Data backfill lets you reprocess historical data by replaying your auto-triggered nodes for specific past dates. When a backfill runs, Scheduling Parameters in your code are automatically replaced with values derived from the selected Data Timestamp, so your code writes to the correct partitions without any manual changes. Your node's code determines the target partitions and execution logic.
Common use cases:
-
Fix incorrect data in historical partitions caused by a code bug or upstream data issue.
-
Reprocess a date range when data was missing because a node was frozen or failed.
-
Pre-populate a specific partition before a data migration or test run.
-
Immediately run hourly or minutely instances for a previous day that have not yet reached their scheduled time.
Prerequisites
Before you begin, make sure that you have:
-
Actionpermissions for every node in the data backfill workflow.-
Missing permissions on the root node or its descendant nodes: The backfill cannot run.
-
Missing permissions on an intermediate node (one whose ancestor and descendant nodes are both in scope): The system performs a Dry Run — it skips the actual computation and immediately returns
Succeededso downstream nodes can proceed. Dry Run nodes produce no real data, which may cause their descendant nodes to fail or produce incorrect output.
-
Execution rules and limits
Instance lifecycle and log retention
-
Instance cleanup:
Data Backfill Instancescannot be manually deleted. The platform removes them approximately 30 days after creation. To stop a node from running without deleting it, Freeze its instance. -
Retention policy: Instance and log retention periods vary by
Resource Grouptype.Resource group type Instance retention Log retention Shared Resource Group for Scheduling 30 days 7 days Exclusive Resource Group for Scheduling 30 days 30 days Serverless Resource Group 30 days 30 days -
Large log cleanup: For completed instances, the platform periodically purges run logs that exceed 3 MB.
Instance execution rules
-
Strict daily dependency: Backfill runs serially by
Data Timestamp. An instance for a given day does not start until all instances for the previous day have succeeded. A single failure blocks all subsequent dates. -
Concurrency for hourly and minutely nodes: When you backfill all instances of a node for a single day, the node's
Self-dependencysetting controls whether instances within that day run in parallel or serially:-
Self-dependencynot set: Instances within the day (for example, 00:00, 01:00) run in parallel, subject to their ancestor node dependencies. -
Self-dependencyset: Instances within the day run serially — for example, the 01:00 instance waits for 00:00 to succeed.
-
-
Conflicts with auto triggered instances: Auto Triggered Instances have higher priority than Data Backfill Instances. If both are scheduled at the same time, you may need to manually stop the Data Backfill Instance.
-
Blocklisted nodes: A blocklisted node that is an intermediate node in the workflow performs a
Dry Run, which may cause its descendant nodes to produce incorrect output.
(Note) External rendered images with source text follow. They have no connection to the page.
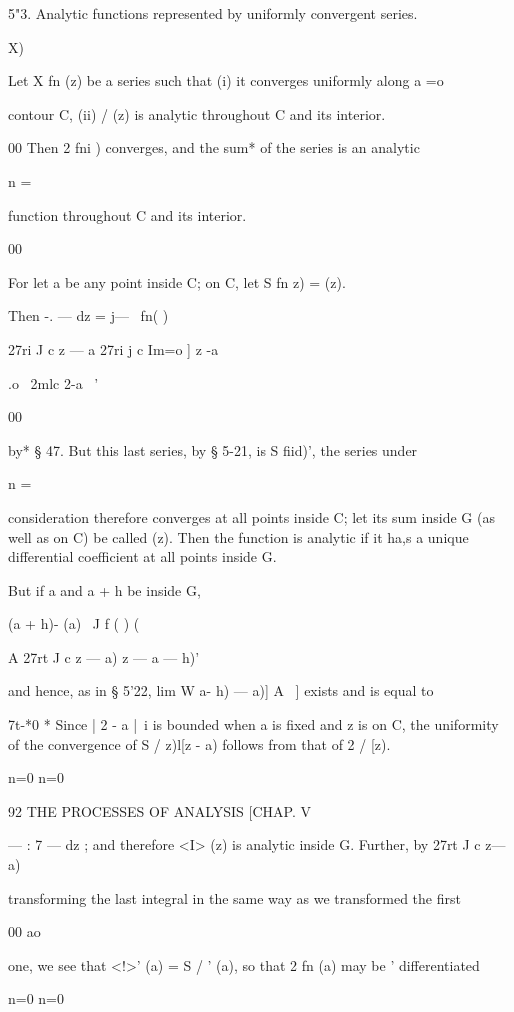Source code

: {{5"3. Analytic functions represented by uniformly convergent series. 

 X) 

Let X fn (z) be a series such that (i) it converges uniformly along a 
 =o 

contour C, (ii) /  (z) is analytic throughout C and its interior. 

00 
Then 2 fni ) converges, and the sum* of the series is an analytic 

n = 

function throughout C and its interior. 

00 

For let a be any point inside C; on C, let S fn z) =  (z). 

Then  -. — dz =  j— \   fn( )\ 

27ri J c z — a 27ri j c Im=o ] z -a 

 .o \ 2mlc 2-a \ ' 

00 

by* § 47. But this last series, by § 5-21, is S fiid)', the series under 

n = 

consideration therefore converges at all points inside C; let its sum inside 
G (as well as on C) be called  (z). Then the function is analytic if it 
ha,s a unique differential coefficient at all points inside G. 

But if a and a + h be inside G, 

 (a + h)- (a) \  J  f   ( ) (  

A 27rt J c  z — a) z — a — h)' 

and hence, as in § 5'22, lim W  a- h) —   a)] A~ ] exists and is equal to 

7t-*0 
* Since | 2 - a |~i is bounded when a is fixed and z is on C, the uniformity of the convergence 
of S /   z)l[z - a) follows from that of 2 /  [z). 

n=0 n=0 



92 THE PROCESSES OF ANALYSIS [CHAP. V 

  — : 7 —    dz ; and therefore <I> (z) is analytic inside G. Further, by 
27rt J c z— a) 

transforming the last integral in the same way as we transformed the first 

00 ao 

one, we see that <!>' (a) = S / ' (a), so that 2 fn (a) may be ' differentiated 

n=0 n=0 

}}

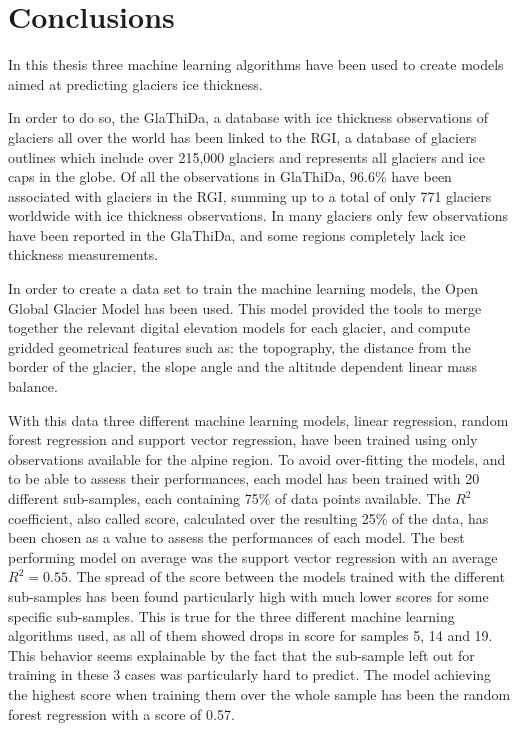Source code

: \chapter{Conclusions}\label{concl}
\thispagestyle{plain}

In this thesis three machine learning algorithms have been used to create models aimed at predicting glaciers ice thickness.

In order to do so, the GlaThiDa, a database with ice thickness observations of glaciers all over the world has been linked to the RGI, a database of glaciers outlines which include over 215,000 glaciers and represents all glaciers and ice caps in the globe. Of all the observations in GlaThiDa, 96.6\% have been associated with glaciers in the RGI, summing up to a total of only 771 glaciers worldwide with ice thickness observations. In many glaciers only few observations have been reported in the GlaThiDa, and some regions completely lack ice thickness measurements.

In order to create a data set to train the machine learning models, the Open Global Glacier Model has been used. This model provided the tools to merge together the relevant digital elevation models for each glacier, and compute gridded geometrical features such as: the topography, the distance from the border of the glacier, the slope angle and the altitude dependent linear mass balance.

With this data three different machine learning models, linear regression, random forest regression and support vector regression, have been trained using only observations available for the alpine region. To avoid over-fitting the models, and to be able to assess their performances, each model has been trained with 20 different sub-samples, each containing 75\% of data points available. The $R^2$ coefficient, also called score, calculated over the resulting 25\% of the data, has been chosen as a value to assess the performances of each model. The best performing model on average was the support vector regression with an average $R^2 = 0.55$. The spread of the score between the models trained with the different sub-samples has been found particularly high with much lower scores for some specific sub-samples. This is true for the three different machine learning algorithms used, as all of them showed drops in score for samples 5, 14 and 19. This behavior seems explainable by the fact that the sub-sample left out for training in these 3 cases was particularly hard to predict.
The model achieving the highest score when training them over the whole sample has been the random forest regression with a score of 0.57.

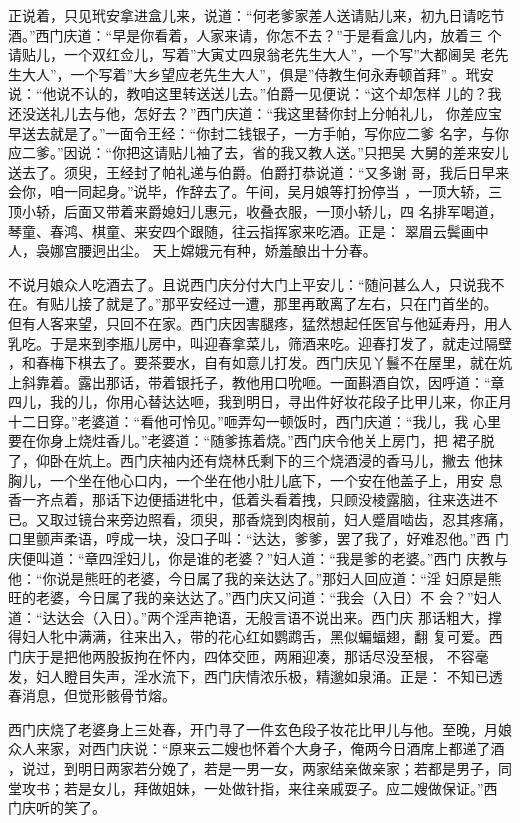 正说着，只见玳安拿进盒儿来，说道：“何老爹家差人送请贴儿来，初九日请吃节
酒。”西门庆道：“早是你看着，人家来请，你怎不去？”于是看盒儿内，放着三
个请贴儿，一个双红佥儿，写着”大寅丈四泉翁老先生大人”，一个写”大都阃吴
老先生大人”，一个写着”大乡望应老先生大人”，俱是”侍教生何永寿顿首拜”
。玳安说：“他说不认的，教咱这里转送送儿去。”伯爵一见便说：“这个却怎样
儿的？我还没送礼儿去与他，怎好去？”西门庆道：“我这里替你封上分帕礼儿，
你差应宝早送去就是了。”一面令王经：“你封二钱银子，一方手帕，写你应二爹
名字，与你应二爹。”因说：“你把这请贴儿袖了去，省的我又教人送。”只把吴
大舅的差来安儿送去了。须臾，王经封了帕礼递与伯爵。伯爵打恭说道：“又多谢
哥，我后日早来会你，咱一同起身。”说毕，作辞去了。午间，吴月娘等打扮停当
，一顶大轿，三顶小轿，后面又带着来爵媳妇儿惠元，收叠衣服，一顶小轿儿，四
名排军喝道，琴童、春鸿、棋童、来安四个跟随，往云指挥家来吃酒。正是：
翠眉云鬓画中人，袅娜宫腰迥出尘。
天上嫦娥元有种，娇羞酿出十分春。

不说月娘众人吃酒去了。且说西门庆分付大门上平安儿：“随问甚么人，只说我不
在。有贴儿接了就是了。”那平安经过一遭，那里再敢离了左右，只在门首坐的。
但有人客来望，只回不在家。西门庆因害腿疼，猛然想起任医官与他延寿丹，用人
乳吃。于是来到李瓶儿房中，叫迎春拿菜儿，筛酒来吃。迎春打发了，就走过隔壁
，和春梅下棋去了。要茶要水，自有如意儿打发。西门庆见丫鬟不在屋里，就在炕
上斜靠着。露出那话，带着银托子，教他用口吮咂。一面斟酒自饮，因呼道：“章
四儿，我的儿，你用心替达达咂，我到明日，寻出件好妆花段子比甲儿来，你正月
十二日穿。”老婆道：“看他可怜见。”咂弄勾一顿饭时，西门庆道：“我儿，我
心里要在你身上烧炷香儿。”老婆道：“随爹拣着烧。”西门庆令他关上房门，把
裙子脱了，仰卧在炕上。西门庆袖内还有烧林氏剩下的三个烧酒浸的香马儿，撇去
他抹胸儿，一个坐在他心口内，一个坐在他小肚儿底下，一个安在他盖子上，用安
息香一齐点着，那话下边便插进牝中，低着头看着拽，只顾没棱露脑，往来迭进不
已。又取过镜台来旁边照看，须臾，那香烧到肉根前，妇人蹙眉啮齿，忍其疼痛，
口里颤声柔语，哼成一块，没口子叫：“达达，爹爹，罢了我了，好难忍他。”西
门庆便叫道：“章四淫妇儿，你是谁的老婆？”妇人道：“我是爹的老婆。”西门
庆教与他：“你说是熊旺的老婆，今日属了我的亲达达了。”那妇人回应道：“淫
妇原是熊旺的老婆，今日属了我的亲达达了。”西门庆又问道：“我会（入日）不
会？”妇人道：“达达会（入日）。”两个淫声艳语，无般言语不说出来。西门庆
那话粗大，撑得妇人牝中满满，往来出入，带的花心红如鹦鹉舌，黑似蝙蝠翅，翻
复可爱。西门庆于是把他两股扳拘在怀内，四体交匝，两厢迎凑，那话尽没至根，
不容毫发，妇人瞪目失声，淫水流下，西门庆情浓乐极，精邈如泉涌。正是：
不知已透春消息，但觉形骸骨节熔。

西门庆烧了老婆身上三处春，开门寻了一件玄色段子妆花比甲儿与他。至晚，月娘
众人来家，对西门庆说：“原来云二嫂也怀着个大身子，俺两今日酒席上都递了酒
，说过，到明日两家若分娩了，若是一男一女，两家结亲做亲家；若都是男子，同
堂攻书；若是女儿，拜做姐妹，一处做针指，来往亲戚耍子。应二嫂做保证。”西
门庆听的笑了。

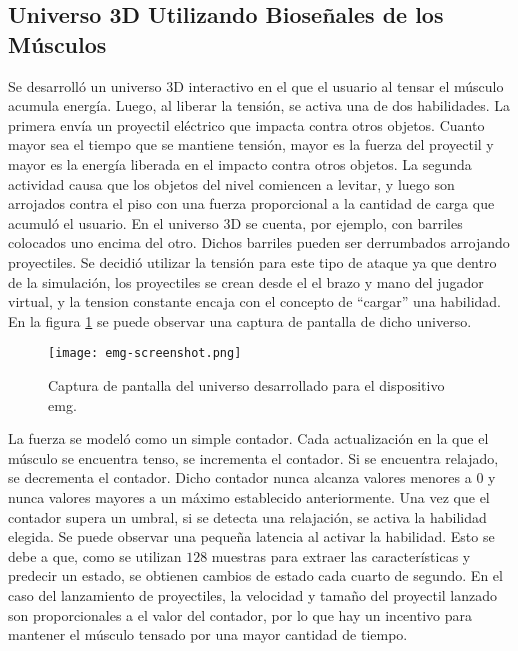 \subsection{Universo 3D Utilizando Bioseñales de los Músculos}

Se desarrolló un universo 3D interactivo en el que el usuario al tensar el músculo acumula energía. Luego, al liberar la tensión, se activa una de dos habilidades. La primera envía un proyectil eléctrico que impacta contra otros objetos. Cuanto mayor sea el tiempo que se mantiene tensión, mayor es la fuerza del proyectil y mayor es la energía liberada en el impacto contra otros objetos. La segunda actividad causa que los objetos del nivel comiencen a levitar, y luego son arrojados contra el piso con una fuerza proporcional a la cantidad de carga que acumuló el usuario. En el universo 3D se cuenta, por ejemplo, con barriles colocados uno encima del otro. Dichos barriles pueden ser derrumbados arrojando proyectiles. Se decidió utilizar la tensión para este tipo de ataque ya que dentro de la simulación, los proyectiles se crean desde el el brazo y mano del jugador virtual, y la tension constante encaja con el concepto de ``cargar'' una habilidad. En la figura \ref{fig:emg-screenshot} se puede observar una captura de pantalla de dicho universo.

\begin{figure}[H]
	\centering
    \texttt{[image: emg-screenshot.png]}
    \caption{Captura de pantalla del universo desarrollado para el dispositivo \acrshort{emg}.}
	\label{fig:emg-screenshot}
\end{figure}


La fuerza se modeló como un simple contador. Cada actualización en la que el músculo se encuentra tenso, se incrementa el contador. Si se encuentra relajado, se decrementa el contador. Dicho contador nunca alcanza valores menores a $0$ y nunca valores mayores a un máximo establecido anteriormente. Una vez que el contador supera un umbral, si se detecta una relajación, se activa la habilidad elegida. Se puede observar una pequeña latencia al activar la habilidad. Esto se debe a que, como se utilizan $128$ muestras para extraer las características y predecir un estado, se obtienen cambios de estado cada cuarto de segundo. En el caso del lanzamiento de proyectiles, la velocidad y tamaño del proyectil lanzado son proporcionales a el valor del contador, por lo que hay un incentivo para mantener el músculo tensado por una mayor cantidad de tiempo.


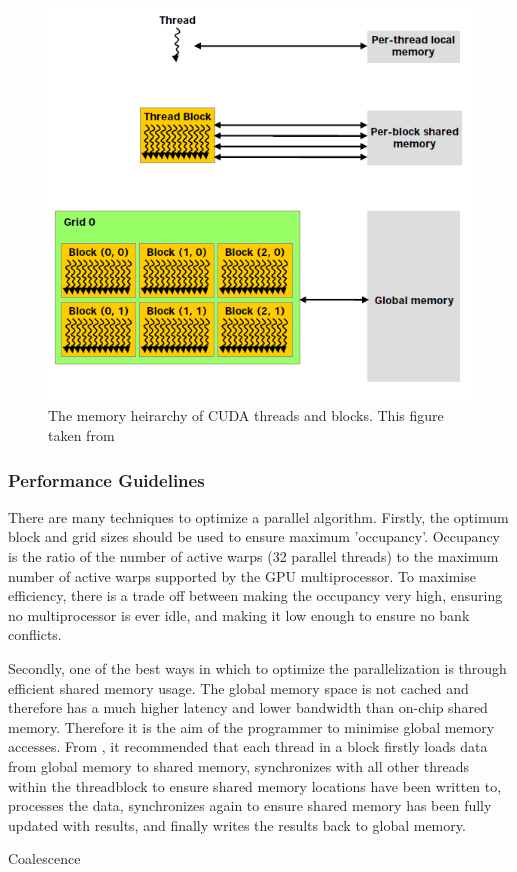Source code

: \begin{figure}[p]
	\centering
		\includegraphics[scale=0.4]{images/cudamemory.PNG}
		\caption{The memory heirarchy of CUDA threads and blocks. This figure taken from \cite{cuda}}
	\label{fig:cudamemory}
\end{figure}

		\subsubsection{Performance Guidelines}
There are many techniques to optimize a parallel algorithm. Firstly, the optimum block and grid sizes should be used to ensure maximum 'occupancy'. Occupancy is the ratio of the number of active warps (32 parallel threads) to the maximum number of active warps supported by the GPU multiprocessor. To maximise efficiency, there is a trade off between making the occupancy very high, ensuring no multiprocessor is ever idle, and making it low enough to ensure no bank conflicts.

Secondly, one of the best ways in which to optimize the parallelization is through efficient shared memory usage. The global memory space is not cached and therefore has a much higher latency and lower bandwidth than on-chip shared memory. Therefore it is the aim of the programmer to minimise global memory accesses. From \cite{cuda}, it recommended that each thread in a block firstly loads data from global memory to shared memory, synchronizes with all other threads within the threadblock to ensure shared memory locations have been written to, processes the data, synchronizes again to ensure shared memory has been fully updated with results, and finally writes the results back to global memory.

Coalescence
Scheduling resources and priority
-
Resource planning: A large number of Data Backfill Instances or high parallelism can consume significant scheduling resources and affect normal Auto Triggered Instances. Size your backfill accordingly.
-
Priority degradation: The platform dynamically adjusts node priorities based on the backfill
Data Timestamp:-
T-1 (previous day): Node priority remains unchanged, determined by the baseline it belongs to.
-
T-2 or earlier (historical data): Node priority is automatically degraded:
-
Priorities 7 and 8 degrade to 3.
-
Priorities 5 and 3 degrade to 2.
-
Priority 1 remains unchanged.
-
-
Create a data backfill task
Step 1: Go to the data backfill page
-
Log on to the DataWorks console. In the top navigation bar, select the desired region. In the left-side navigation pane, choose Data Development and O&M > Operation Center, select the desired workspace, and click Go to Operation Center.
-
In the left-side navigation pane, choose O&M Assistant > Data Backfill.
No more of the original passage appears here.